Please return all lines from the records below that include the string "azért".

Records from a data source:
┌──

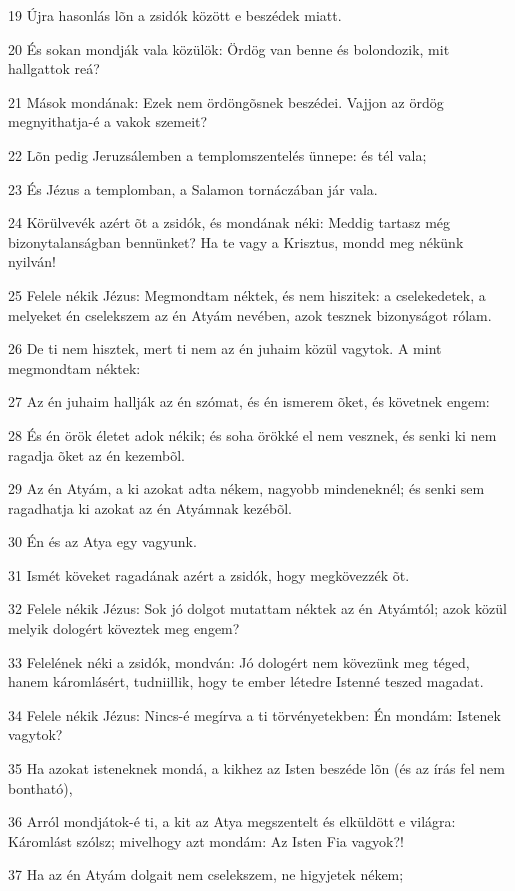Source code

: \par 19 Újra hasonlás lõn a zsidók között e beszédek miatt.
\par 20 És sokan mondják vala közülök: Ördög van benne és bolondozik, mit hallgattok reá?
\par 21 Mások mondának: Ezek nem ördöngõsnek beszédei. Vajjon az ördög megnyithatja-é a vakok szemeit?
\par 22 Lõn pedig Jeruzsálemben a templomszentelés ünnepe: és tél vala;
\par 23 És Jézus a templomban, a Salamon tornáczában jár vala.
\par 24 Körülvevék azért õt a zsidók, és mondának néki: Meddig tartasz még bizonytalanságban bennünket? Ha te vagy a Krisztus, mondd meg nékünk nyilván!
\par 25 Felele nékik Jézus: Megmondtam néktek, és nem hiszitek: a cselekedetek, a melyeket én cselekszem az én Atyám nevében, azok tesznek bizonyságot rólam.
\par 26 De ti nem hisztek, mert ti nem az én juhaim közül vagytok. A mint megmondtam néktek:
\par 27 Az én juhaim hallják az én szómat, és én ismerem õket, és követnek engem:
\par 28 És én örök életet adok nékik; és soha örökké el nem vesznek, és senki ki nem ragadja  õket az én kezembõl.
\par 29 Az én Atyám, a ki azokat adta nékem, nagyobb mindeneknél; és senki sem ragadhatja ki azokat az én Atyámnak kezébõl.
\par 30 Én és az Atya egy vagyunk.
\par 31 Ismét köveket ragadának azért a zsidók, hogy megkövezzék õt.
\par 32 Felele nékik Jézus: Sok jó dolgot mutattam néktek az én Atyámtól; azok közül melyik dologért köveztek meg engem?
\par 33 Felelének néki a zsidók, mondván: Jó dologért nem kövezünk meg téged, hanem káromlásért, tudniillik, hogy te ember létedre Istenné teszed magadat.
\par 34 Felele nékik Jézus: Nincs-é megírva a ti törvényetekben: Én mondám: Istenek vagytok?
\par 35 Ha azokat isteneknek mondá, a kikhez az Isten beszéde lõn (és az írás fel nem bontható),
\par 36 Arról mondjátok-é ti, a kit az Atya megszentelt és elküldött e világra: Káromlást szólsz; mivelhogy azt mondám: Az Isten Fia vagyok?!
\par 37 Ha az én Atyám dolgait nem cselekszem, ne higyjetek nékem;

└──
┌──

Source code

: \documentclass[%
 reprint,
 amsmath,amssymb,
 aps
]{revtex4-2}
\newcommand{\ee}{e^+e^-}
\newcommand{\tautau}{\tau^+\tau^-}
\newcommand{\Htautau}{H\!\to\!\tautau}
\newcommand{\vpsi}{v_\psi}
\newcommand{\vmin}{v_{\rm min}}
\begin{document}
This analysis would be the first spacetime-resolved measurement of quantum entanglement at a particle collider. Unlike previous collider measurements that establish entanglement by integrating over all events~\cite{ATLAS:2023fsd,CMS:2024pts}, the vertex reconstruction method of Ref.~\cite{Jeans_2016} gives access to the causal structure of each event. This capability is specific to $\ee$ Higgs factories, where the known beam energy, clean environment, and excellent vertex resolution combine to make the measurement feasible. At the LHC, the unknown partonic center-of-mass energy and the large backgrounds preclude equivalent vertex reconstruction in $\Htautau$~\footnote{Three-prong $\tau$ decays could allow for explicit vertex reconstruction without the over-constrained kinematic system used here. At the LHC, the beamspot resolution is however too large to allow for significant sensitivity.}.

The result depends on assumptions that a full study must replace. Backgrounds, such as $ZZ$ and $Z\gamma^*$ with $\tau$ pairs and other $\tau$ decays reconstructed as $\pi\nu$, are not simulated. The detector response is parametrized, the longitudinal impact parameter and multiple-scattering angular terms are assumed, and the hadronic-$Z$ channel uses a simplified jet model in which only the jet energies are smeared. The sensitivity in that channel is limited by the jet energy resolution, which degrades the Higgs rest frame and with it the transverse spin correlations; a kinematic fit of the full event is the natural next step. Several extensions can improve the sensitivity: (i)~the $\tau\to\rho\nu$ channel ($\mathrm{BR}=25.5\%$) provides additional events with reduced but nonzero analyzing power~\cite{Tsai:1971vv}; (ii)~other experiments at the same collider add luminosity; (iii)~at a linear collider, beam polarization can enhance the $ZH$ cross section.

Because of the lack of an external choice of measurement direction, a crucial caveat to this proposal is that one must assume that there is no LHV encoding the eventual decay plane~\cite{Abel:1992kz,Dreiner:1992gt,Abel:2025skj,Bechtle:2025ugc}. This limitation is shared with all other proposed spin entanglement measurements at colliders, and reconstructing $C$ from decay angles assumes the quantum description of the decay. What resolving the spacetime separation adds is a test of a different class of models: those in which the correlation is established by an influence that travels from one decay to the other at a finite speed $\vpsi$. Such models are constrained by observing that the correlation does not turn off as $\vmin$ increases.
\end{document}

└──
┌──

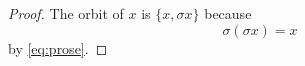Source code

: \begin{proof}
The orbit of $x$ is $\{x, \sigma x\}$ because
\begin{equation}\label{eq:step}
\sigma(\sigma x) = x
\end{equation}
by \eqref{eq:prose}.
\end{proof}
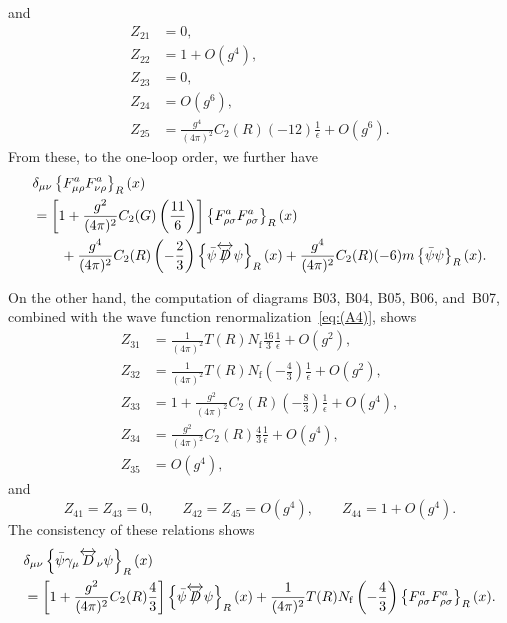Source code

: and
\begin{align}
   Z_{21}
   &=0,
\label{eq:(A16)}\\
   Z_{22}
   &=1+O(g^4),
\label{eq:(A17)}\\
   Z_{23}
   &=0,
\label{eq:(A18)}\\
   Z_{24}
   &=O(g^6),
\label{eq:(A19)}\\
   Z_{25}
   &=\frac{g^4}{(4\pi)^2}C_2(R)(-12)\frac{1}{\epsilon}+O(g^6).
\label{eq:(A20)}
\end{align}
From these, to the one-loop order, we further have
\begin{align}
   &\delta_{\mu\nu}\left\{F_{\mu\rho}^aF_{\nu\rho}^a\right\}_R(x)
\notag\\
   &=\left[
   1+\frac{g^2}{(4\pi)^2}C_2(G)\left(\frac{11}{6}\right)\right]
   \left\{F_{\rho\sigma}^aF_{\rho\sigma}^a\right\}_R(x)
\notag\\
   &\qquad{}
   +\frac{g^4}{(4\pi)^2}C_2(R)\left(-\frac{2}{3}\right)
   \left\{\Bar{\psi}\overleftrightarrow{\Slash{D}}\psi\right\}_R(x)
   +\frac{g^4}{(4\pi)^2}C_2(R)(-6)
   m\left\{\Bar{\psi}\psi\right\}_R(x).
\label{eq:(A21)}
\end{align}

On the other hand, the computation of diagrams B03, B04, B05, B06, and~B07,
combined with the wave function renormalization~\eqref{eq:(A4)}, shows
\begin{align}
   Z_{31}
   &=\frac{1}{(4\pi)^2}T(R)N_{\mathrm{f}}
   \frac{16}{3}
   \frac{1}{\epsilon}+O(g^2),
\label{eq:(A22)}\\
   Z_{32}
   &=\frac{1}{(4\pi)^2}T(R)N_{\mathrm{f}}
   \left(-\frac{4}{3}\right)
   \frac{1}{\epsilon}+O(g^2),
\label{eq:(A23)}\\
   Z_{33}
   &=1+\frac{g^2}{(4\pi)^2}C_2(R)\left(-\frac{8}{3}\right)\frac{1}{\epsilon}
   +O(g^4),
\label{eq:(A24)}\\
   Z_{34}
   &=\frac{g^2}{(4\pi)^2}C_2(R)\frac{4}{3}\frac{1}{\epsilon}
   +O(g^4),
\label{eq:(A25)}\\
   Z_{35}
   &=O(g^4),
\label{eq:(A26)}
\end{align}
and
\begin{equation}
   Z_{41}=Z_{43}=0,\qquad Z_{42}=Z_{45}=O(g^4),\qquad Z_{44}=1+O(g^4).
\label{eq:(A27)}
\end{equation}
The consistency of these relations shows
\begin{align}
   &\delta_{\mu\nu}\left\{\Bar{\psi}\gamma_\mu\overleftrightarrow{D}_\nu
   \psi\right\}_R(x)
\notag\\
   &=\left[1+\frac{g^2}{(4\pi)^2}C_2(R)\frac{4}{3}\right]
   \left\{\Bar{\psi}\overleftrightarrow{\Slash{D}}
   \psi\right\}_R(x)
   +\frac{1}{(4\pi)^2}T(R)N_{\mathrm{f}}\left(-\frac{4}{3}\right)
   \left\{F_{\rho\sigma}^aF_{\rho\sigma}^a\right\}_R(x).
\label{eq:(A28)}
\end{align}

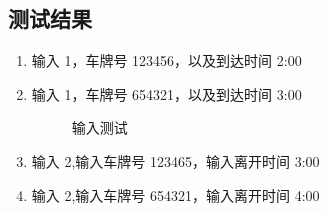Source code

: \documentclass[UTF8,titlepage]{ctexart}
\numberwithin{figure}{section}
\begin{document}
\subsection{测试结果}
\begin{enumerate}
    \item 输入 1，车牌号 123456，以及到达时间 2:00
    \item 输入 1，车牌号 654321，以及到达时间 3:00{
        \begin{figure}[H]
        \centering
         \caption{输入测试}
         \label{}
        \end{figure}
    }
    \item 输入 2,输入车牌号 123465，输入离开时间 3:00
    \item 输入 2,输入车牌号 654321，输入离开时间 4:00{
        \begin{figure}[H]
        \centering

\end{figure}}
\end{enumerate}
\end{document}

└──

THE ANSWER:
\par 24 Körülvevék azért õt a zsidók, és mondának néki: Meddig tartasz még bizonytalanságban bennünket? Ha te vagy a Krisztus, mondd meg nékünk nyilván!
\par 31 Ismét köveket ragadának azért a zsidók, hogy megkövezzék õt.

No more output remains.